Dear Steve,
Your “Ends and Means” essays are always worth reading, and I appreciate being on your email list. I value the experience of being on the IEEE Society on Social Implications of Technology board with you for a time, and it has been a privilege to know one of the founding fathers of engineering ethics. It is with that same sense of collegiality and fair discussion which we shared in SSIT board meetings that I undertake to disagree with you regarding your latest essay, “Unwanted Newborns: A Painful Problem.”
I will first try to restate your argument as accurately as I can. Your analysis is basically an exercise in utilitarian ethics, and its underlying premise is that actions are to be judged according to whether they accrue to the greater happiness of people, and by the same token, whether they result in less unhappiness. Another premise is your definition of who counts as a person. In previous essays you have put forward the idea that murder is wrong mainly because it makes people afraid of being murdered, which is, among other things, a type of unhappiness.
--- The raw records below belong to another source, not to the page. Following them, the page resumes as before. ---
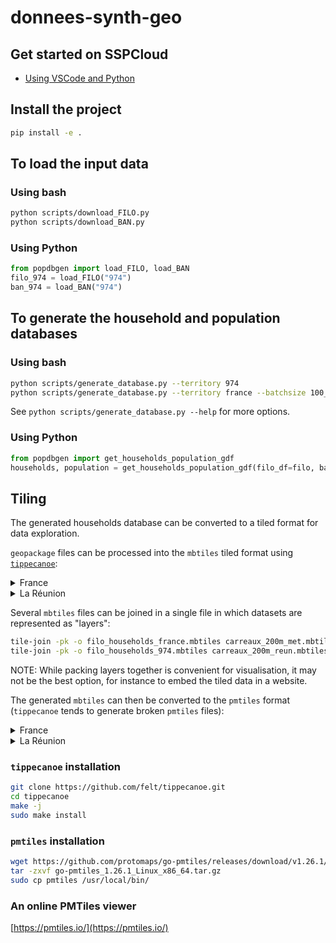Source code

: # donnees-synth-geo

## Get started on SSPCloud
- [Using VSCode and Python](https://datalab.sspcloud.fr/launcher/ide/vscode-python?name=vscode-python&version=2.2.4&s3=region-ec97c721&init.personalInit=«https%3A%2F%2Fraw.githubusercontent.com%2FInseeFrLab%2Fdata-reconstructio-from-tiles%2Frefs%2Fheads%2Fmain%2Finit-scripts%2Fvscode-python.sh»)

## Install the project
```sh
pip install -e .
```

## To load the input data

### Using bash
```sh
python scripts/download_FILO.py
python scripts/download_BAN.py
```

### Using Python
```python
from popdbgen import load_FILO, load_BAN
filo_974 = load_FILO("974")
ban_974 = load_BAN("974")
```


## To generate the household and population databases

### Using bash

```sh
python scripts/generate_database.py --territory 974
python scripts/generate_database.py --territory france --batchsize 100_000
```
See `python scripts/generate_database.py --help` for more options.

### Using Python
```python
from popdbgen import get_households_population_gdf
households, population = get_households_population_gdf(filo_df=filo, ban_df=ban)
```

## Tiling

The generated households database can be converted to a tiled format for data exploration.

`geopackage` files can be processed into the `mbtiles` tiled format using [`tippecanoe`](https://github.com/mapbox/tippecanoe):
<details>
  <summary> France </summary>

```sh
ogr2ogr -f GeoJSONSeq /vsistdout/ households_france.gpkg | tippecanoe -z15 --drop-densest-as-needed -P -o households_france.mbtiles -l households
ogr2ogr -f GeoJSONSeq /vsistdout/ carreaux_200m_met.gpkg | tippecanoe -z15 --coalesce-densest-as-needed -P -o carreaux_200m_met.mbtiles -l filo

# FIXME: this fails for some reason...
ogr2ogr -f GeoJSONSeq /vsistdout/ carreaux_200m_met.gpkg | tippecanoe -Z4 -z4 --coalesce-densest-as-needed -P -o carreaux_200m_met_z4.mbtiles -l filo
```
</details>

<details>
  <summary> La Réunion </summary>

```sh
ogr2ogr -f GeoJSONSeq /vsistdout/ households_974.gpkg | tippecanoe -z15 --drop-densest-as-needed -P -o households_974.mbtiles -l households
ogr2ogr -f GeoJSONSeq /vsistdout/ carreaux_200m_reun.gpkg | tippecanoe -z15 --coalesce-densest-as-needed -ab -P -o carreaux_200m_reun.mbtiles -l filo
```
</details>

Several `mbtiles` files can be joined in a single file in which datasets are represented as "layers":
```sh
tile-join -pk -o filo_households_france.mbtiles carreaux_200m_met.mbtiles households_france.mbtiles
tile-join -pk -o filo_households_974.mbtiles carreaux_200m_reun.mbtiles households_974.mbtiles
```
NOTE: While packing layers together is convenient for visualisation, it may not be the best option, for instance to embed the tiled data in a website.

The generated `mbtiles` can then be converted to the `pmtiles` format (`tippecanoe` tends to generate broken `pmtiles` files):
<details>
  <summary> France </summary>

```sh
pmtiles convert households_france.mbtiles households_france.pmtiles
pmtiles convert carreaux_200m_met.mbtiles carreaux_200m_met.pmtiles
pmtiles convert filo_households_france.mbtiles filo_households_france.pmtiles
```
</details>

<details>
  <summary> La Réunion </summary>

```sh
pmtiles convert households_974.mbtiles households_974.pmtiles
pmtiles convert carreaux_200m_reun.mbtiles carreaux_200m_reun.pmtiles
pmtiles convert filo_households_974.mbtiles filo_households_974.pmtiles
```
</details>

### `tippecanoe` installation

```sh
git clone https://github.com/felt/tippecanoe.git
cd tippecanoe
make -j
sudo make install
```

### `pmtiles` installation

```sh
wget https://github.com/protomaps/go-pmtiles/releases/download/v1.26.1/go-pmtiles_1.26.1_Linux_x86_64.tar.gz
tar -zxvf go-pmtiles_1.26.1_Linux_x86_64.tar.gz
sudo cp pmtiles /usr/local/bin/
```

### An online PMTiles viewer

[https://pmtiles.io/](https://pmtiles.io/)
You draw upon this notion to examine the case of newborn babies who for various reasons (handicaps, disabilities, the unfitness or unwillingness of the mother) are not desired by their parents and are a potential burden on society. Because newborn babies give no evidence of fearing or even understanding death, you conclude that they cannot be subject to such fear. They are therefore exempt from the main reason you have previously put forward to justify society’s no-murder rule. You conclude that the government (or society) should defer to the persons most concerned—namely, the parents—in the case of unwanted newborns, and if the parents decide to kill the child (either actively by execution or passively by withholding treatment, medication, or food), your ethical reasoning tells you that such an act is not wrong, as difficult as it might be for all concerned.
Steve, if I agreed with your premises, I would have to agree with your conclusion because it follows logically from your premises. But your premises are mistaken. Here is how.
Your major misstep is to exclude newborn babies from the category of those with a right to life for the reason that they cannot (apparently) conceive of or fear death. This is in contrast to the approach favored by many right-to-life groups and individuals (including myself), which is to confer the right to life upon any biological entity that can be shown to be a human being at any stage of development or consequent stage of life. The latter criterion includes everyone from a just-fertilized human ovum all the way to a 100-year-old man in a persistent vegetative state.
There are important differences between these two criteria.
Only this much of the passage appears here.